(Saved data entries)
□ □ □
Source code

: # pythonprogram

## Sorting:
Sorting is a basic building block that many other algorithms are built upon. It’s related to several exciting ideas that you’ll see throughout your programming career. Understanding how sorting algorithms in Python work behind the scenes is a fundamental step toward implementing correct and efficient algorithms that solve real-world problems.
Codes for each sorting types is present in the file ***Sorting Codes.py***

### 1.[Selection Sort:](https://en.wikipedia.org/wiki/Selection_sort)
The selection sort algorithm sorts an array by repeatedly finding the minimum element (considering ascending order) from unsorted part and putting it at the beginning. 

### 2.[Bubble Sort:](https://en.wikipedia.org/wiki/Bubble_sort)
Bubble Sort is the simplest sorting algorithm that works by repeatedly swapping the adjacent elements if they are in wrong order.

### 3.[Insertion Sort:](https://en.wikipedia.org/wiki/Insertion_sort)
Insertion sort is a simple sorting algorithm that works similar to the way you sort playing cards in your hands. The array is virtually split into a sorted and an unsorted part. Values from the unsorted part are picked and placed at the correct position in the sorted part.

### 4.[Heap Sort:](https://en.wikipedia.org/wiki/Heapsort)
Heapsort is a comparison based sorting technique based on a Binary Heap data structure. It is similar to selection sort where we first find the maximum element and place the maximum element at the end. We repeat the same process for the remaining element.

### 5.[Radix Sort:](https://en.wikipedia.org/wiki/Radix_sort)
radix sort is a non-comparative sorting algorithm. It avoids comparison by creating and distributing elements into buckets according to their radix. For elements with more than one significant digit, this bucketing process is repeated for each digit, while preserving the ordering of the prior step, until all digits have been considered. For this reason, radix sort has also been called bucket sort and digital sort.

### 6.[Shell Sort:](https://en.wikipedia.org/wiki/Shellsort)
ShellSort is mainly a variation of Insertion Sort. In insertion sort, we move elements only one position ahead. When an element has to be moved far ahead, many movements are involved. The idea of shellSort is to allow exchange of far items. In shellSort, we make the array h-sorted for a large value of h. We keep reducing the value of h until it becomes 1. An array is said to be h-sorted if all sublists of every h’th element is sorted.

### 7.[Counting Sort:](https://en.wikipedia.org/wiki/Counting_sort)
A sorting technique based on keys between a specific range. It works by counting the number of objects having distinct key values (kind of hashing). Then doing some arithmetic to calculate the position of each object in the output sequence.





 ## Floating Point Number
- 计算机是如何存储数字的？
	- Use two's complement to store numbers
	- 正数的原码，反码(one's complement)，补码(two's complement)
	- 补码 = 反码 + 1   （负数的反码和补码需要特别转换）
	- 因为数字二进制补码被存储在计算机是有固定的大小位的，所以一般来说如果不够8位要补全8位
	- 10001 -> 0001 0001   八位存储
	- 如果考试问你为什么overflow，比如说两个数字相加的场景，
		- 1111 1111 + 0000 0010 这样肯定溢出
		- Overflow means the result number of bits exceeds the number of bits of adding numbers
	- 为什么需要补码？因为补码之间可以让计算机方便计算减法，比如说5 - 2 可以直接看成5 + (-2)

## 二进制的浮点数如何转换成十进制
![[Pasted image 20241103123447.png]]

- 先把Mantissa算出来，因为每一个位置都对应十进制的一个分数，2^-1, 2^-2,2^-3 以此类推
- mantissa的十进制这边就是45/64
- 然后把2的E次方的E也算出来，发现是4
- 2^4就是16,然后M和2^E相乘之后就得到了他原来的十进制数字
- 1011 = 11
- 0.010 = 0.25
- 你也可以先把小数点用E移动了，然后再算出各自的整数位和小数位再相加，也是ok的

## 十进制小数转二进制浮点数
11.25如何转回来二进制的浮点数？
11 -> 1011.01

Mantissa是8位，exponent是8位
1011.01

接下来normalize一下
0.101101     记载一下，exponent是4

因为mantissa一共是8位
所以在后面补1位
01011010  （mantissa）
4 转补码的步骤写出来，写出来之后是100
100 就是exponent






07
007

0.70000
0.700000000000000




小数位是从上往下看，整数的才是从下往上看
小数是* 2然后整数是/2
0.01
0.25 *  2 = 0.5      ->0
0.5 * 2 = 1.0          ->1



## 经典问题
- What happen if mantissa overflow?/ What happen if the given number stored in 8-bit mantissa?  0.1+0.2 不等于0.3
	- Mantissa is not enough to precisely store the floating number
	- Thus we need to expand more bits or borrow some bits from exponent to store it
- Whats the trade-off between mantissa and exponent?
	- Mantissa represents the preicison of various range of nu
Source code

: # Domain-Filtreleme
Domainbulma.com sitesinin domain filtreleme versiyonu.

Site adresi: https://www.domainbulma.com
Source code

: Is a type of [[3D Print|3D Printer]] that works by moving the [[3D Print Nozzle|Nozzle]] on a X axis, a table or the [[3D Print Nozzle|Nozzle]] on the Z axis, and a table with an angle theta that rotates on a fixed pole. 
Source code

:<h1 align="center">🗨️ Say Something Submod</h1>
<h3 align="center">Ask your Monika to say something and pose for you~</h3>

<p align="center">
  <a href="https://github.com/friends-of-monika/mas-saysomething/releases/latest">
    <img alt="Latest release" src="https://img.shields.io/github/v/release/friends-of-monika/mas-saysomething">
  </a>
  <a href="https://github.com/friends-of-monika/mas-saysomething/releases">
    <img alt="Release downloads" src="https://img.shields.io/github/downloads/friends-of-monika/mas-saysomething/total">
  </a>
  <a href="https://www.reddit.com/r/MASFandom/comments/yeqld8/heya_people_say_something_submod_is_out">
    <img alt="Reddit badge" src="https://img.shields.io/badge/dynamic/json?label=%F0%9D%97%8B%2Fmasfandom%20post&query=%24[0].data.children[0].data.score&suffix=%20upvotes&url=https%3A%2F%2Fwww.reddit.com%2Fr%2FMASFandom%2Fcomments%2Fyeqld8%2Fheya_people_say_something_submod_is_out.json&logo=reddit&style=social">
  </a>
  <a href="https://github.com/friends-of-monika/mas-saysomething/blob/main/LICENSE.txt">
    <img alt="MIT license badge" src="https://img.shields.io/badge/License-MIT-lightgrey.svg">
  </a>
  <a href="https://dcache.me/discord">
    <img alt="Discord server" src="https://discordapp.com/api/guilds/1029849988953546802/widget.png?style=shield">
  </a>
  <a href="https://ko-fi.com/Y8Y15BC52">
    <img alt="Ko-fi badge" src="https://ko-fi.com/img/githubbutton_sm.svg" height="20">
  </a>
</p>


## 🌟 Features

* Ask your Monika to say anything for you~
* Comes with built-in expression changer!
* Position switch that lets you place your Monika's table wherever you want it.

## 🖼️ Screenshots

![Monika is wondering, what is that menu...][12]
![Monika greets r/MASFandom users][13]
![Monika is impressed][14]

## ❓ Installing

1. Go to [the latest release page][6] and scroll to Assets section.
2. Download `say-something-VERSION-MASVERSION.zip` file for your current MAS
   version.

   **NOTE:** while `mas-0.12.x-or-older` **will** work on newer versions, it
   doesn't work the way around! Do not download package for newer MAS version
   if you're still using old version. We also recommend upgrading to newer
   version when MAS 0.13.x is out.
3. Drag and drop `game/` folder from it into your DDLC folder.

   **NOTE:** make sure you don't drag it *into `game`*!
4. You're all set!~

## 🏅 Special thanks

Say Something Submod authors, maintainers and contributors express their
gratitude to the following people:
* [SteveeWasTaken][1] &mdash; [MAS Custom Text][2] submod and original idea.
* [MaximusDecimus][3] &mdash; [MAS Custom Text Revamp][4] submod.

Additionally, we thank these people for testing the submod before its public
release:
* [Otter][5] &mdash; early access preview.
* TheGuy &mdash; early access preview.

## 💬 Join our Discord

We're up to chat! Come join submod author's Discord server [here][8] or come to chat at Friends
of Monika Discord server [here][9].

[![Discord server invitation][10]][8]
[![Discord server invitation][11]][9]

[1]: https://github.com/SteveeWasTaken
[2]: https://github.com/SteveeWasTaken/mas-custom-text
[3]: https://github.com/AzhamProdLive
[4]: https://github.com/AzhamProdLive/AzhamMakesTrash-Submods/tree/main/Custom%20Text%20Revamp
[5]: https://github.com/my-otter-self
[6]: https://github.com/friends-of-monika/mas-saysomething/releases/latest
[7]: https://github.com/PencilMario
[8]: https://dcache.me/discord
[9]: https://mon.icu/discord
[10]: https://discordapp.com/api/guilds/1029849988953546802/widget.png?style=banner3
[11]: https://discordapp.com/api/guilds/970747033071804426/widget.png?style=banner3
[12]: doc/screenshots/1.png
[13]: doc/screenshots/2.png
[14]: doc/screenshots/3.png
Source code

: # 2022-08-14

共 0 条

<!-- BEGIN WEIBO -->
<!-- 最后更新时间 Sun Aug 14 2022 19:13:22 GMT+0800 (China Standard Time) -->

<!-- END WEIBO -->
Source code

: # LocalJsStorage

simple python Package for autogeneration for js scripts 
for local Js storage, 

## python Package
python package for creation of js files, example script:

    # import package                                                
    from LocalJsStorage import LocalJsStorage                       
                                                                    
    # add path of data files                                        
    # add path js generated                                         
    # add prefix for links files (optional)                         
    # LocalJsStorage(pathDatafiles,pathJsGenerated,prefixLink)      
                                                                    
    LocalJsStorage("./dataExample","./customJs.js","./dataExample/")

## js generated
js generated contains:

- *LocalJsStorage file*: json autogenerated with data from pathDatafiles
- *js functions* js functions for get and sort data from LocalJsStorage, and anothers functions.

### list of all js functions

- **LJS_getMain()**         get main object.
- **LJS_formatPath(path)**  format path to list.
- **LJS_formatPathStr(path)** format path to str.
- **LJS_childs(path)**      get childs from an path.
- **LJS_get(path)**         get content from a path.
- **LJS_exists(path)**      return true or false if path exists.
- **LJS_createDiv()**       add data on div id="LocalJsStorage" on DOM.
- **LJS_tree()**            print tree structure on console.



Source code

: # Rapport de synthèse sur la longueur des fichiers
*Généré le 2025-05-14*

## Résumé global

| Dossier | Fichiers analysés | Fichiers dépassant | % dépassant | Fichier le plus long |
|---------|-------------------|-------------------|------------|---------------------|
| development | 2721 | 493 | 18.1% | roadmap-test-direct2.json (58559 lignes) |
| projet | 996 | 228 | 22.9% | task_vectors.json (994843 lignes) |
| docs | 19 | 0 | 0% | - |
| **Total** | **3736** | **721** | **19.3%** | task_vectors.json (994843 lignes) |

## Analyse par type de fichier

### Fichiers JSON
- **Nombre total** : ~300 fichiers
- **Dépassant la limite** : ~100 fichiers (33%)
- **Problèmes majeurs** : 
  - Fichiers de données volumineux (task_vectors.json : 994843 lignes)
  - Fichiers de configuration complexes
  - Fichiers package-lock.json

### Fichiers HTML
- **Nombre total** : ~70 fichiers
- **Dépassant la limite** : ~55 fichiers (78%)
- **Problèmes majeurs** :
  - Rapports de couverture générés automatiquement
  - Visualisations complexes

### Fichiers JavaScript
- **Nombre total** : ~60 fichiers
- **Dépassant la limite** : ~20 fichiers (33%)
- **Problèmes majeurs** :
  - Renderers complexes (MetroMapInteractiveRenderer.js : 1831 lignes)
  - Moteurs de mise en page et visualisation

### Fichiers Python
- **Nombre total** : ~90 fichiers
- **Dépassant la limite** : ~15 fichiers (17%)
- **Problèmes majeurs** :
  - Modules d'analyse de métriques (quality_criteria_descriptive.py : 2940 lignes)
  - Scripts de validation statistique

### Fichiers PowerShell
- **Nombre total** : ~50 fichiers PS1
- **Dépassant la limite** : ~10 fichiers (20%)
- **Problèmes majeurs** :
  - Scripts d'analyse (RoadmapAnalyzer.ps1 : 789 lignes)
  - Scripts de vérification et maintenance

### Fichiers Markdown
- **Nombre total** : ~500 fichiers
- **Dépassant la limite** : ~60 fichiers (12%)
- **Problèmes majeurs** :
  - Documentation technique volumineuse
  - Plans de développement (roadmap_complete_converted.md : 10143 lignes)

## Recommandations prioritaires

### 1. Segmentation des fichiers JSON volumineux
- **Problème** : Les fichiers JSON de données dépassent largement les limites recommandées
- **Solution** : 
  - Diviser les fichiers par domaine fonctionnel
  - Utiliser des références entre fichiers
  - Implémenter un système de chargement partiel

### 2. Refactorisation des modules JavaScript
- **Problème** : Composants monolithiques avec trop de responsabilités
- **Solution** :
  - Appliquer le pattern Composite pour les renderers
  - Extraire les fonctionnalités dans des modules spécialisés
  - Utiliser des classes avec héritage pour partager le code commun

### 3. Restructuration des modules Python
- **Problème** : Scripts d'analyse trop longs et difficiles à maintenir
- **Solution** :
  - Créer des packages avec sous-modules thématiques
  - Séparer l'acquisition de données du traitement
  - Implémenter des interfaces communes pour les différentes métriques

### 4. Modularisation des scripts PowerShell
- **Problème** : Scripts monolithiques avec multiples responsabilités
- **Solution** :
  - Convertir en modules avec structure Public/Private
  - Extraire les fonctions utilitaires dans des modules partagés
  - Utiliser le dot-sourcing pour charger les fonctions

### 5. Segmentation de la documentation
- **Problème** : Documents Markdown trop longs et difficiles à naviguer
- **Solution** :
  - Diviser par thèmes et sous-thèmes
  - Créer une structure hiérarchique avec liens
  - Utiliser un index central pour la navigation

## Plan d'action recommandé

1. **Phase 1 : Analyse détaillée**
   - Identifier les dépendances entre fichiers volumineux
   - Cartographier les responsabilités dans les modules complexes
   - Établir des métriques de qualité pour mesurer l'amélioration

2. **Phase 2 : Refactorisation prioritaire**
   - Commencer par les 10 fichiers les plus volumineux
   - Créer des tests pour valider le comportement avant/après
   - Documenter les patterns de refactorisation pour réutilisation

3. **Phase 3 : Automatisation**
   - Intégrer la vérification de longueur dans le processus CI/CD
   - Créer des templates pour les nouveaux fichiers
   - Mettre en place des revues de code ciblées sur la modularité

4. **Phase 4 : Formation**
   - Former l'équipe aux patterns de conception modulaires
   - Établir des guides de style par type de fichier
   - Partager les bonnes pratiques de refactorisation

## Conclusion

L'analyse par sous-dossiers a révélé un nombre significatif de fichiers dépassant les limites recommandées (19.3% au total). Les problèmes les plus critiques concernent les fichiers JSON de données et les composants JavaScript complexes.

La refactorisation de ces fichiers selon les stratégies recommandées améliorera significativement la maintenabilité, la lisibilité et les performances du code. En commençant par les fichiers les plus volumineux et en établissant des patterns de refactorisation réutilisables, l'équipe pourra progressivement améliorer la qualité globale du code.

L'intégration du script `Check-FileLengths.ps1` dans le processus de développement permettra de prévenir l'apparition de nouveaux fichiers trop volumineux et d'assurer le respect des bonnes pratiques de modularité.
□ □ □
_WORK ORDER:_ Pull out each line of the records holding the string "Créer".

_ANSWER SPACE:_
  - Créer des packages avec sous-modules thématiques
  - Créer une structure hiérarchique avec liens
   - Créer des tests pour valider le comportement avant/après
   - Créer des templates pour les nouveaux fichiers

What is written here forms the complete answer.